Have you recently considered this question? If you have children–and I assume that most reading this do–what is your privilege and obligation toward them? What is the end goal of all of the provision, training, and care that you give for 18+ years?
Maybe you or I haven’t recently articulated these exact questions aloud or even in our minds, but we’ve certainly considered them unconsciously. Whether it’s staying up with a sick child, changing a diaper, giving a reminder for the 23rd time, or setting an unpopular limit in your child’s life, I imagine that at some point you’ve wondered, “Am I making a difference?” if not “Is this worth it?” (Teachers, ask themselves the same questions, by the way).
It’s good to be honest. It’s also good to find answers.
Our community-read of the year, The Tech-Wise Family contains some of the best reminders and answers to these questions that I’ve read in recent years. Besides detailing alternatives to most families’ unregulated consumption of technology, the author Andy Crouch spends much more time diving in to what makes a family’s life tick, and what is important in helping each member of the family grow in wisdom and courage.

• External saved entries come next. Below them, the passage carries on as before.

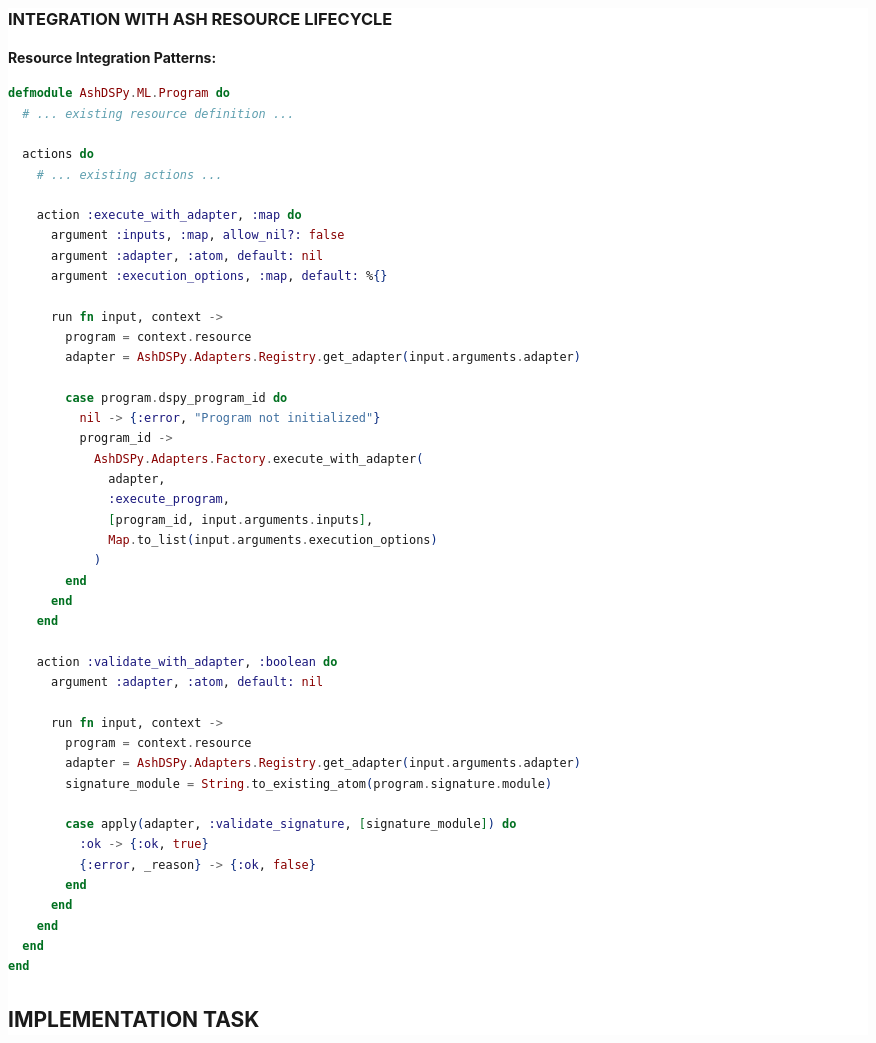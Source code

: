 ### INTEGRATION WITH ASH RESOURCE LIFECYCLE

**Resource Integration Patterns:**
```elixir
defmodule AshDSPy.ML.Program do
  # ... existing resource definition ...
  
  actions do
    # ... existing actions ...
    
    action :execute_with_adapter, :map do
      argument :inputs, :map, allow_nil?: false
      argument :adapter, :atom, default: nil
      argument :execution_options, :map, default: %{}
      
      run fn input, context ->
        program = context.resource
        adapter = AshDSPy.Adapters.Registry.get_adapter(input.arguments.adapter)
        
        case program.dspy_program_id do
          nil -> {:error, "Program not initialized"}
          program_id ->
            AshDSPy.Adapters.Factory.execute_with_adapter(
              adapter,
              :execute_program,
              [program_id, input.arguments.inputs],
              Map.to_list(input.arguments.execution_options)
            )
        end
      end
    end
    
    action :validate_with_adapter, :boolean do
      argument :adapter, :atom, default: nil
      
      run fn input, context ->
        program = context.resource
        adapter = AshDSPy.Adapters.Registry.get_adapter(input.arguments.adapter)
        signature_module = String.to_existing_atom(program.signature.module)
        
        case apply(adapter, :validate_signature, [signature_module]) do
          :ok -> {:ok, true}
          {:error, _reason} -> {:ok, false}
        end
      end
    end
  end
end
```

## IMPLEMENTATION TASK
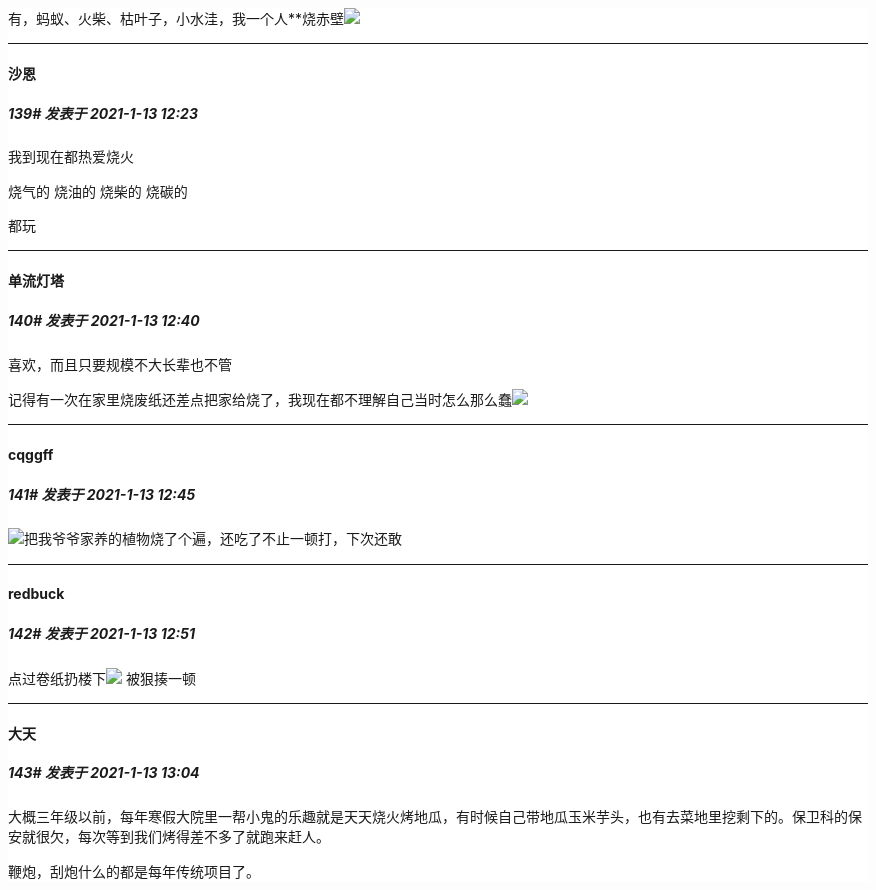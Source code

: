 
有，蚂蚁、火柴、枯叶子，小水洼，我一个人**烧赤壁<img src="https://static.saraba1st.com/image/smiley/face2017/087.gif" referrerpolicy="no-referrer">


-----

####  沙恩  
##### 139#       发表于 2021-1-13 12:23


我到现在都热爱烧火


烧气的 烧油的 烧柴的 烧碳的 


都玩


-----

####  单流灯塔  
##### 140#       发表于 2021-1-13 12:40


喜欢，而且只要规模不大长辈也不管

记得有一次在家里烧废纸还差点把家给烧了，我现在都不理解自己当时怎么那么蠢<img src="https://static.saraba1st.com/image/smiley/face2017/094.png" referrerpolicy="no-referrer">


-----

####  cqggff  
##### 141#       发表于 2021-1-13 12:45


<img src="https://static.saraba1st.com/image/smiley/face2017/037.png" referrerpolicy="no-referrer">把我爷爷家养的植物烧了个遍，还吃了不止一顿打，下次还敢


-----

####  redbuck  
##### 142#       发表于 2021-1-13 12:51


点过卷纸扔楼下<img src="https://static.saraba1st.com/image/smiley/face2017/068.png" referrerpolicy="no-referrer">
被狠揍一顿


-----

####  大天  
##### 143#       发表于 2021-1-13 13:04


大概三年级以前，每年寒假大院里一帮小鬼的乐趣就是天天烧火烤地瓜，有时候自己带地瓜玉米芋头，也有去菜地里挖剩下的。保卫科的保安就很欠，每次等到我们烤得差不多了就跑来赶人。


鞭炮，刮炮什么的都是每年传统项目了。
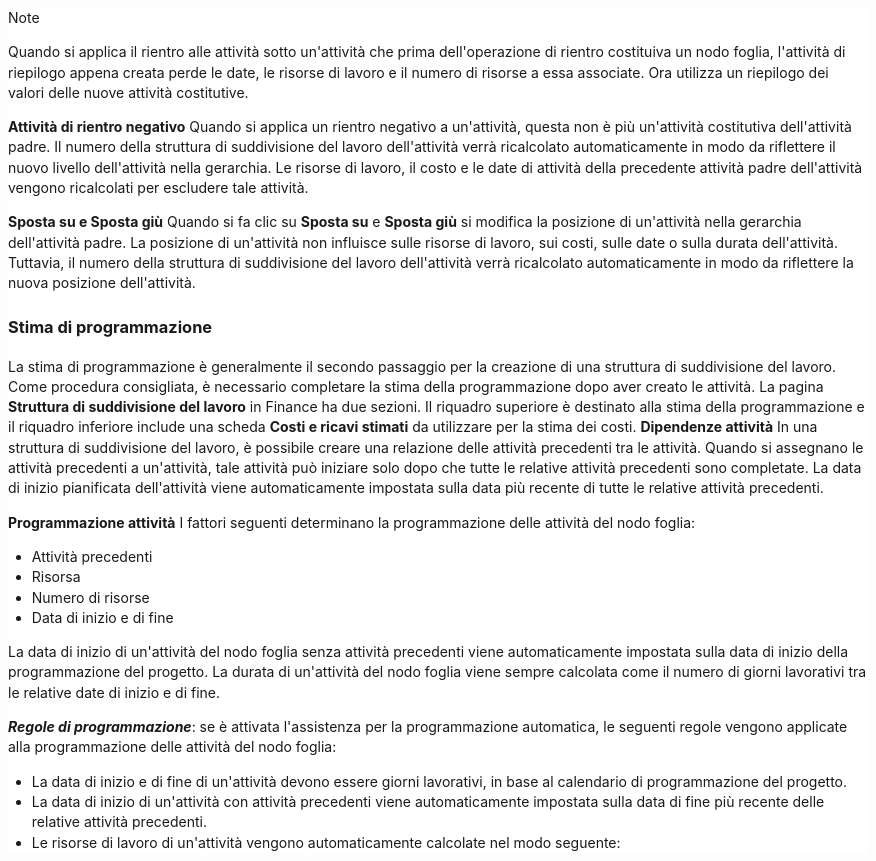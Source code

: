 > [!NOTE] 
> Quando si applica il rientro alle attività sotto un'attività che prima dell'operazione di rientro costituiva un nodo foglia, l'attività di riepilogo appena creata perde le date, le risorse di lavoro e il numero di risorse a essa associate. Ora utilizza un riepilogo dei valori delle nuove attività costitutive. 

**Attività di rientro negativo** Quando si applica un rientro negativo a un'attività, questa non è più un'attività costitutiva dell'attività padre. Il numero della struttura di suddivisione del lavoro dell'attività verrà ricalcolato automaticamente in modo da riflettere il nuovo livello dell'attività nella gerarchia. Le risorse di lavoro, il costo e le date di attività della precedente attività padre dell'attività vengono ricalcolati per escludere tale attività. 

**Sposta su e Sposta giù** Quando si fa clic su **Sposta su** e **Sposta giù** si modifica la posizione di un'attività nella gerarchia dell'attività padre. La posizione di un'attività non influisce sulle risorse di lavoro, sui costi, sulle date o sulla durata dell'attività. Tuttavia, il numero della struttura di suddivisione del lavoro dell'attività verrà ricalcolato automaticamente in modo da riflettere la nuova posizione dell'attività.

### <a name="schedule-estimation"></a>Stima di programmazione

La stima di programmazione è generalmente il secondo passaggio per la creazione di una struttura di suddivisione del lavoro. Come procedura consigliata, è necessario completare la stima della programmazione dopo aver creato le attività. La pagina **Struttura di suddivisione del lavoro** in Finance ha due sezioni. Il riquadro superiore è destinato alla stima della programmazione e il riquadro inferiore include una scheda **Costi e ricavi stimati** da utilizzare per la stima dei costi. 
**Dipendenze attività** In una struttura di suddivisione del lavoro, è possibile creare una relazione delle attività precedenti tra le attività. Quando si assegnano le attività precedenti a un'attività, tale attività può iniziare solo dopo che tutte le relative attività precedenti sono completate. La data di inizio pianificata dell'attività viene automaticamente impostata sulla data più recente di tutte le relative attività precedenti. 

**Programmazione attività** I fattori seguenti determinano la programmazione delle attività del nodo foglia:

-   Attività precedenti
-   Risorsa
-   Numero di risorse
-   Data di inizio e di fine

La data di inizio di un'attività del nodo foglia senza attività precedenti viene automaticamente impostata sulla data di inizio della programmazione del progetto. La durata di un'attività del nodo foglia viene sempre calcolata come il numero di giorni lavorativi tra le relative date di inizio e di fine. 

*<strong><em>Regole di programmazione</em></strong>*: se è attivata l'assistenza per la programmazione automatica, le seguenti regole vengono applicate alla programmazione delle attività del nodo foglia:

-   La data di inizio e di fine di un'attività devono essere giorni lavorativi, in base al calendario di programmazione del progetto.
-   La data di inizio di un'attività con attività precedenti viene automaticamente impostata sulla data di fine più recente delle relative attività precedenti.
-   Le risorse di lavoro di un'attività vengono automaticamente calcolate nel modo seguente:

I invite you to spend some time with me in Crouch’s chapter entitled, “Choosing Character,” through the following excerpts from pages 52-54:
“I want to suggest a pretty radical idea about what family is for.

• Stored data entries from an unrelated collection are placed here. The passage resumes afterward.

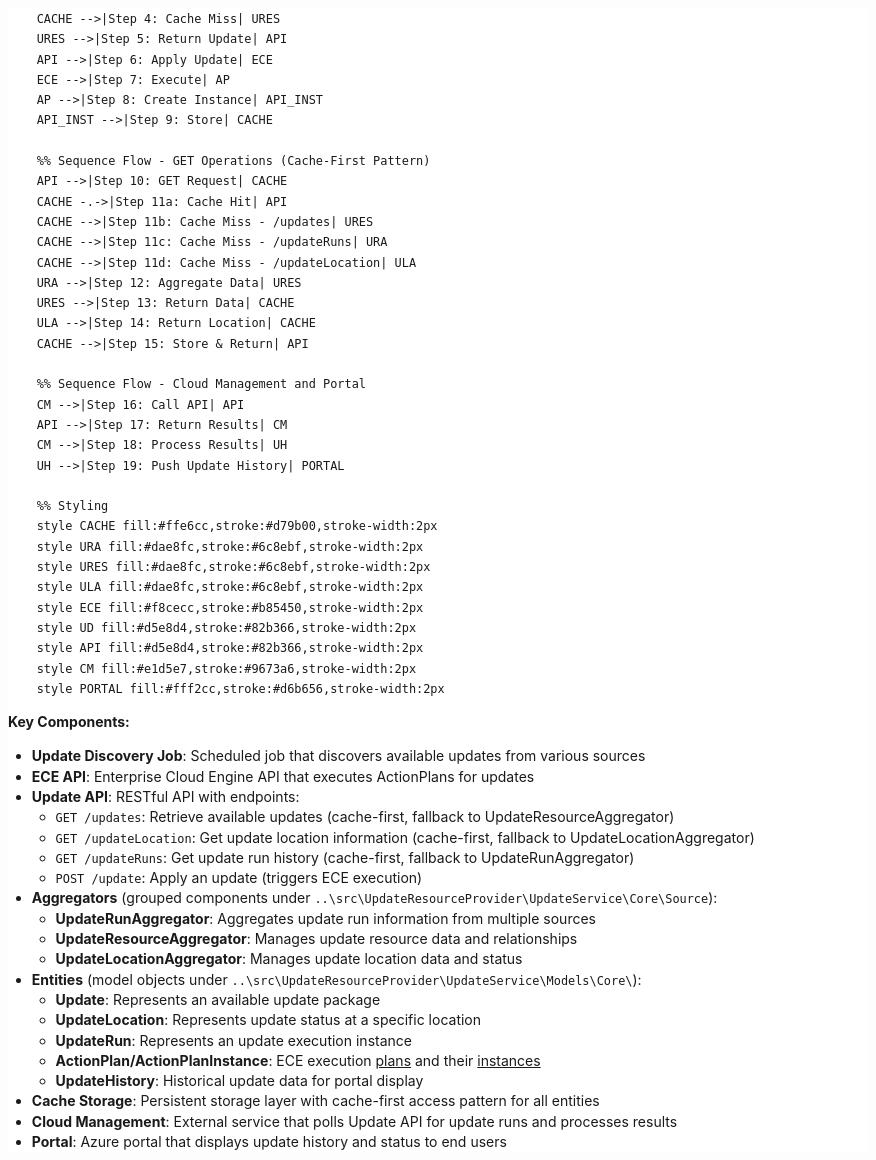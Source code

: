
 ```mermaid
    CACHE -->|Step 4: Cache Miss| URES
    URES -->|Step 5: Return Update| API
    API -->|Step 6: Apply Update| ECE
    ECE -->|Step 7: Execute| AP
    AP -->|Step 8: Create Instance| API_INST
    API_INST -->|Step 9: Store| CACHE

    %% Sequence Flow - GET Operations (Cache-First Pattern)
    API -->|Step 10: GET Request| CACHE
    CACHE -.->|Step 11a: Cache Hit| API
    CACHE -->|Step 11b: Cache Miss - /updates| URES
    CACHE -->|Step 11c: Cache Miss - /updateRuns| URA
    CACHE -->|Step 11d: Cache Miss - /updateLocation| ULA
    URA -->|Step 12: Aggregate Data| URES
    URES -->|Step 13: Return Data| CACHE
    ULA -->|Step 14: Return Location| CACHE
    CACHE -->|Step 15: Store & Return| API

    %% Sequence Flow - Cloud Management and Portal
    CM -->|Step 16: Call API| API
    API -->|Step 17: Return Results| CM
    CM -->|Step 18: Process Results| UH
    UH -->|Step 19: Push Update History| PORTAL

    %% Styling
    style CACHE fill:#ffe6cc,stroke:#d79b00,stroke-width:2px
    style URA fill:#dae8fc,stroke:#6c8ebf,stroke-width:2px
    style URES fill:#dae8fc,stroke:#6c8ebf,stroke-width:2px
    style ULA fill:#dae8fc,stroke:#6c8ebf,stroke-width:2px
    style ECE fill:#f8cecc,stroke:#b85450,stroke-width:2px
    style UD fill:#d5e8d4,stroke:#82b366,stroke-width:2px
    style API fill:#d5e8d4,stroke:#82b366,stroke-width:2px
    style CM fill:#e1d5e7,stroke:#9673a6,stroke-width:2px
    style PORTAL fill:#fff2cc,stroke:#d6b656,stroke-width:2px
```

**Key Components:**
- **Update Discovery Job**: Scheduled job that discovers available updates from various sources
- **ECE API**: Enterprise Cloud Engine API that executes ActionPlans for updates
- **Update API**: RESTful API with endpoints:
  - `GET /updates`: Retrieve available updates (cache-first, fallback to UpdateResourceAggregator)
  - `GET /updateLocation`: Get update location information (cache-first, fallback to UpdateLocationAggregator)
  - `GET /updateRuns`: Get update run history (cache-first, fallback to UpdateRunAggregator)
  - `POST /update`: Apply an update (triggers ECE execution)
- **Aggregators** (grouped components under `..\src\UpdateResourceProvider\UpdateService\Core\Source`):
  - **UpdateRunAggregator**: Aggregates update run information from multiple sources
  - **UpdateResourceAggregator**: Manages update resource data and relationships
  - **UpdateLocationAggregator**: Manages update location data and status
- **Entities** (model objects under `..\src\UpdateResourceProvider\UpdateService\Models\Core\`):
  - **Update**: Represents an available update package
  - **UpdateLocation**: Represents update status at a specific location
  - **UpdateRun**: Represents an update execution instance
  - **ActionPlan/ActionPlanInstance**: ECE execution [plans](..\src\EceClient\Models\ActionPlanInstanceDescription.cs) and their [instances](..\src\EceClient\Models\ActionPlanInstance.cs)
  - **UpdateHistory**: Historical update data for portal display
- **Cache Storage**: Persistent storage layer with cache-first access pattern for all entities
- **Cloud Management**: External service that polls Update API for update runs and processes results
- **Portal**: Azure portal that displays update history and status to end users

Family is about the forming of persons. Being a person is a gift, like life itself–we are born as human beings made in the image of God. But while in one sense a person is simply what we are as human beings, we are also able to become–to grow in capacities that are only potentially present with us first.

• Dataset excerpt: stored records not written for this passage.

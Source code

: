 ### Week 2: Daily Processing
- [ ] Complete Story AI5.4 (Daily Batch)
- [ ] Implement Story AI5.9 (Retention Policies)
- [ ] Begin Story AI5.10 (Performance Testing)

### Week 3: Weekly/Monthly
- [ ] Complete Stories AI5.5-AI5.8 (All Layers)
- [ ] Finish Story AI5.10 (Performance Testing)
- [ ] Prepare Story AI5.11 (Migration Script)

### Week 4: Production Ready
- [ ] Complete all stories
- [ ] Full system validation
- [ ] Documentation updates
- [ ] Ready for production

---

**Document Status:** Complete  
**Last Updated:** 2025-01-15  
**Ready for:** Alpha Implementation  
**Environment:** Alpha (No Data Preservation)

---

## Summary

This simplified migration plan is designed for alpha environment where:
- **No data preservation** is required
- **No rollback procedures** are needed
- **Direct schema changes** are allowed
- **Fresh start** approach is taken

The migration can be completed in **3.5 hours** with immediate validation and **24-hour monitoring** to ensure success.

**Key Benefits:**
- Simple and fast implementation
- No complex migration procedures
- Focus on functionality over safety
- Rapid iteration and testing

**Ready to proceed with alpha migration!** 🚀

Family shapes us in countless ways. But I want to focus in this book on two crucial qualities that family forms in us. Family helps form us into persons who have acquired wisdom and courage.
Wisdom is not just knowledge–mastering information about particular aspects of the world. Wisdom is understanding. It’s the kind of understanding, specifically, that guides action. It’s knowing, in a tremendously complex world, what the right thing to do is–what will be most honoring of our Creator and our fellow creatures.
This is why, in the psalms and the proverbs of the Hebrew Bible, the fool is the one who doesn’t know God, doesn’t understand human beings, and doesn’t even really know himself…A fool can know a lot of things, but a fool doesn’t really know what it is to be a person… The fool may be well educated, but the fool does not understand. When he acts, the results are, sooner or later, hilarious and disastrous in equal measure.
Two great things happen in families -– at least, families at their best. For one, we discover what fools we are. No matter how big your house, it’s not big enough to hide your foolishness from people who live with you day after day…In our families we see the consequences of all that misunderstanding. Our busyness, our laziness, our short tempers… living in a family is one long education in just how foolish we can be, children and adults alike.
And yet a second amazing thing happens in families at their best. Our foolishness is seen and forgiven, and it is also seen and loved…
Somehow, in the discovery that we are great fools, we also begin to develop wisdom.
All the really important things we do as families involve developing wisdom.”
* * * * *
Wow. If you needed something equally compelling and convicting to consider today, this might be it.
Crouch goes on through the remainder of the chapters in The Tech-Wise Family to give anecdotes, research, and principles on how to start wherever your family finds itself and to grow from there. All of this is written keeping in mind the two goals that Andy and his wife chose for their own family–growth in courage and wisdom–not a bad vision for any family.
It’s a relatively quick read of a small book with big font and wide margins. Spend around $10–or even borrow a copy from the school’s front office–and join us in sharing ideas, verbiage, and new ways of living within our families and community.